The responses to the latter question are always unique. Some of my friends went exactly towards their desired field. Others tried out a few options before they ended up where they are now. Where do you stand? Did you even bother with college?

This then leads us to a critical question…

Is your degree on the list of college majors that pay well or not?

While college in itself is a great experience, regardless of what you study, you really want to ensure that you study something that’ll lead you to money. I don’t see any problems with studying a program that doesn’t have a history of paying well, as long as you don’t pick up massive amounts of debt.

However, if you’re past your mid-20s and are thinking about going back to school, you really should consider your earning potential and your ROI like you would with any other investment.

I wanted to write about why you should earn a degree that actually has a history of paying well…

Why should you earn a degree that actually pays?

You have to bust it in college.

I can’t speak too much on this because I studied business and it’s not the most demanding program. My cousin on the other hand, took chemical engineering and he had to bust it all throughout college. He told me that he would only go out for drinks during the first week of the semester and then after finals. The time in school was all spent on working on assignments, dealing with the course load, and trying to get good enough grades to land a job after college.

When you earn a degree that pays well the chances are that you’re going to have push yourself constantly throughout your undergraduate run.
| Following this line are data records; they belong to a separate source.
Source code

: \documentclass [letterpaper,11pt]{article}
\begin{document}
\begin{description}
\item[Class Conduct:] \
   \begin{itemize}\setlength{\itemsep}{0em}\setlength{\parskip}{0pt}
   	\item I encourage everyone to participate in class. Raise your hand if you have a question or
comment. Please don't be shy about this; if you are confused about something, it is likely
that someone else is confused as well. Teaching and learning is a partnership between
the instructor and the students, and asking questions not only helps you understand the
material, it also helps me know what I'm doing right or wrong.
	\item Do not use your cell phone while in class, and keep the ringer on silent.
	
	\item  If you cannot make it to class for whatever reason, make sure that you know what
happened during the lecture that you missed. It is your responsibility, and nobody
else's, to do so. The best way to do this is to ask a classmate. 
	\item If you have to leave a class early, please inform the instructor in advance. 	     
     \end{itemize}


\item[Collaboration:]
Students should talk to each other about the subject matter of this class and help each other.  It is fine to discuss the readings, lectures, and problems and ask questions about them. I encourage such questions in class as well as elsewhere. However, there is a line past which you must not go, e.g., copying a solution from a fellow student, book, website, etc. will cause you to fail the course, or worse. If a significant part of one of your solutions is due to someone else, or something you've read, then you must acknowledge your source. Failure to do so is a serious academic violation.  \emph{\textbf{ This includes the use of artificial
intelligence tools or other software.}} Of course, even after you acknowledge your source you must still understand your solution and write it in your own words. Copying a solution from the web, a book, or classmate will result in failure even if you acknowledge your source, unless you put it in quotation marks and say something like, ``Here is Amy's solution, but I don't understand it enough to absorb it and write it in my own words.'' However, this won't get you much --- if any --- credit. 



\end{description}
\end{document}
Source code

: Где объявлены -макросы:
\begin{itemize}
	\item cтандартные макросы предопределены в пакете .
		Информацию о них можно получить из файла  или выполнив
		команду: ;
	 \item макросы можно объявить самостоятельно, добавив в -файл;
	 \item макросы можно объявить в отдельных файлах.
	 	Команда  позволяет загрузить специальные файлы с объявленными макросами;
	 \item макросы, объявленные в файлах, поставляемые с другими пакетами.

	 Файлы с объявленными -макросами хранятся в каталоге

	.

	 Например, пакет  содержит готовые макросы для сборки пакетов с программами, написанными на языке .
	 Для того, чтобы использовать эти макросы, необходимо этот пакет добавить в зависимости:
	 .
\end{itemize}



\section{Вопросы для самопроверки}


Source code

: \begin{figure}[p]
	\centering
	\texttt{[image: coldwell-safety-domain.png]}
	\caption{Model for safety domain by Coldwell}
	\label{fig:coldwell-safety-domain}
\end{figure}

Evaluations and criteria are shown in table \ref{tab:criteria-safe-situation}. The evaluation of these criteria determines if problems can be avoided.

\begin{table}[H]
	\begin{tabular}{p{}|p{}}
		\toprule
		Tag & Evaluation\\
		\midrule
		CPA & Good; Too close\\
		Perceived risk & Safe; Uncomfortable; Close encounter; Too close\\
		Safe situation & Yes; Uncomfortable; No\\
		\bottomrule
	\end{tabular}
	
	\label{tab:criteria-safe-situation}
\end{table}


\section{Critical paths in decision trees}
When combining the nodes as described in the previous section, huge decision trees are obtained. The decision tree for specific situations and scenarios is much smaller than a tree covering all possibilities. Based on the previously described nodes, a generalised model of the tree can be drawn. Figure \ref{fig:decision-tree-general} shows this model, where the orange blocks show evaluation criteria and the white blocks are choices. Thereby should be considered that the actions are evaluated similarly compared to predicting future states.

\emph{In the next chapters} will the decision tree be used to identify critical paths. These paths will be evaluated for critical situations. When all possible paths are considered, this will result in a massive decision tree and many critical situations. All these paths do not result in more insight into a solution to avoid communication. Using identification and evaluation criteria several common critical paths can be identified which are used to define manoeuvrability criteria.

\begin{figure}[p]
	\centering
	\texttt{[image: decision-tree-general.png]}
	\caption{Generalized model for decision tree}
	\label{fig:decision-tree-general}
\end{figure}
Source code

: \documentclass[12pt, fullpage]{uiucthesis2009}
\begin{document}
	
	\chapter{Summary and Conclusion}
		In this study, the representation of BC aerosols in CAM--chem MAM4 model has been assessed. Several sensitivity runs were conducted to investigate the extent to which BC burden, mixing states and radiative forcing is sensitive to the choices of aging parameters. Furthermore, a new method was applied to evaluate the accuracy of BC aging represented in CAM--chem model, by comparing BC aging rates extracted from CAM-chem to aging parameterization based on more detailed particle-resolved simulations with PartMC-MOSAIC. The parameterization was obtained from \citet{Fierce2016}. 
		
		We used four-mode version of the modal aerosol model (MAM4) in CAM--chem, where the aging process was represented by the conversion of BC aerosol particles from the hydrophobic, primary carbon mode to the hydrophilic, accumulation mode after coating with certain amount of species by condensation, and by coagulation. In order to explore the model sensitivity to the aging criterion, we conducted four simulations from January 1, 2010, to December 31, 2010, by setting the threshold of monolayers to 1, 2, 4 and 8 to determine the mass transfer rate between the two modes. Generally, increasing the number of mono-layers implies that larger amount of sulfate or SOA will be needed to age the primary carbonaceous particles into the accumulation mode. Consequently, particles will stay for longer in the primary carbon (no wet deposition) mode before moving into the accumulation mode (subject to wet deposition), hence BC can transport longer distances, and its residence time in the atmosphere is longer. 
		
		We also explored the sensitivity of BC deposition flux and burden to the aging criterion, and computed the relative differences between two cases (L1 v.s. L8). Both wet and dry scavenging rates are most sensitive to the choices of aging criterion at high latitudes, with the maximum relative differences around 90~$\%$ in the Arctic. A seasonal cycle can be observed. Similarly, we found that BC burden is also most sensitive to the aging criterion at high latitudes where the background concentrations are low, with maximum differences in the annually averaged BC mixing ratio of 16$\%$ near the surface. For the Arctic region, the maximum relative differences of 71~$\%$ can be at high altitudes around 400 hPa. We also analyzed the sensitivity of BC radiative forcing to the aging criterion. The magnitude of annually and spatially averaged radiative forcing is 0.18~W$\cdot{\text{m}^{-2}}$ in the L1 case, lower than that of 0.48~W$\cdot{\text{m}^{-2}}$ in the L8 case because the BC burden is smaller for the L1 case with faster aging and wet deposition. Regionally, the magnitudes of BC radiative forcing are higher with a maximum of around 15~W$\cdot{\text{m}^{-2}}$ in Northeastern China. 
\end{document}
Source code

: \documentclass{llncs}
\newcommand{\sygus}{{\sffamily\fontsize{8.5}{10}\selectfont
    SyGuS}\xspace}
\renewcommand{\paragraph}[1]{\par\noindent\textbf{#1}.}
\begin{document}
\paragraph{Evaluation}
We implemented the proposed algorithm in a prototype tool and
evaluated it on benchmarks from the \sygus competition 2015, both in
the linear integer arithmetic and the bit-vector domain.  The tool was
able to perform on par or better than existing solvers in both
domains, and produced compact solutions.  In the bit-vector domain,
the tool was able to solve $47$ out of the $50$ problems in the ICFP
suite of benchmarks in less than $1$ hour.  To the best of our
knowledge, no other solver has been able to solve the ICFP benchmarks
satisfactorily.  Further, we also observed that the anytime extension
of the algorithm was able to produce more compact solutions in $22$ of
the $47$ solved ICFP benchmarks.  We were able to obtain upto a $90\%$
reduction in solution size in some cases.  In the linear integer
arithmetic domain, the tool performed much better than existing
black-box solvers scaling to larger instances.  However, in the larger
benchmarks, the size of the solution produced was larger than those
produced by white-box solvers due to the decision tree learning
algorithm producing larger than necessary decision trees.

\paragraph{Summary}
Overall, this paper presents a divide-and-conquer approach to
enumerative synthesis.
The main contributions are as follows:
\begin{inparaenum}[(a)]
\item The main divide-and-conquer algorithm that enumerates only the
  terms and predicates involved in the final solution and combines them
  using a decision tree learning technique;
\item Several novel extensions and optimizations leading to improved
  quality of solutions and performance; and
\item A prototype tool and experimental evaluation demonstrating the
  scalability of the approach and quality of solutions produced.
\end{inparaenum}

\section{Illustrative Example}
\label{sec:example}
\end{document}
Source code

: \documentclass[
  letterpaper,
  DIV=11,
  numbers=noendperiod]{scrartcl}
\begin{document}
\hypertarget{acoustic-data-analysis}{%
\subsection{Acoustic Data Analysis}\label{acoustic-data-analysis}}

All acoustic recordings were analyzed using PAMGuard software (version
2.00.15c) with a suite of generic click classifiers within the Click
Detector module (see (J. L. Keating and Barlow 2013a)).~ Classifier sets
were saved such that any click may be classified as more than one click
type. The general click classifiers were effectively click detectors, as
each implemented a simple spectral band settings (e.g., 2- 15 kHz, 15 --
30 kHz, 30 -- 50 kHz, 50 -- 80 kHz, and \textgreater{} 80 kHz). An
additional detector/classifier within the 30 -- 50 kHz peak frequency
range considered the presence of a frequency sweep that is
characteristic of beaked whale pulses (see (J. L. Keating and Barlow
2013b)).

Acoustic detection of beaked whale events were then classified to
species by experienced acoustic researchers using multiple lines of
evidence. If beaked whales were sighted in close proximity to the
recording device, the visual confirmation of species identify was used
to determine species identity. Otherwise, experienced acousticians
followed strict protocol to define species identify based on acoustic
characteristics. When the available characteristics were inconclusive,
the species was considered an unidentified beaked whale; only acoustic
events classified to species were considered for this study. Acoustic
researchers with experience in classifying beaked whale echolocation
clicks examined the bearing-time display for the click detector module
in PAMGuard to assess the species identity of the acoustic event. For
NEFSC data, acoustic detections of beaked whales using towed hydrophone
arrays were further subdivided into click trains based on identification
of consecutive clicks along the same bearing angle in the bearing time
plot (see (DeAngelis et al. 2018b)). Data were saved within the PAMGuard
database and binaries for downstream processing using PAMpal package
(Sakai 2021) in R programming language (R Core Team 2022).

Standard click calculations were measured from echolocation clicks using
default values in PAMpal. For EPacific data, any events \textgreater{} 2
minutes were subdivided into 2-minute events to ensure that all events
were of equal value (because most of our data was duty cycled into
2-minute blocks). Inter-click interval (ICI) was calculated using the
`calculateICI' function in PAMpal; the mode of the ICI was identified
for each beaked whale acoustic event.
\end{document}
This then leads to the next point…

You’re more prepare for the real world.

I’m sure I would’ve had a blast if I got to drink more, watch tv all day, and lounge around when I was in college. The reality is that working full-time while studying, really prepared me for what’s next. I’m no longer intimated by hard work or working long hours. I’m ready to take on all possible challenges, as our my buddies that also worked in school.

Those that took it easy in college are struggling with getting adjusted to the real world now. When you have a job or want to start a business you can’t really sleep in all day and pass the buck. You have to be ready for the least likely problems to hit at the worst times.

Busting it in college will definitely leave you more prepared for life after school.

“College wasn’t originally designed to merely be a continuation of high school (but with more binge drinking). In many places, though, that’s what it has become.” — Seth Godin

You’ll likely have a work term.

After browsing through the list of the top paying college majors, I noticed that most of these programs also had a history of offering work terms. One thing that I’m ashamed to admit is that I never had a work term.

What are the benefits of a work term?

  • You get paid.
  • Real world experience.
  • You see if the field is right for you.
  • Make connections.
  • Land a job after college.
  • Get into the habit of working.

So yeah, there are many benefits to a work term.

When your program is easy you have more time to go out and have fun. While this is awesome at the time, it’s hurtful in the long run. I don’t regret missing any parties because my busy schedule forced me to pick-and-choose. When I did go out, it was a wild time.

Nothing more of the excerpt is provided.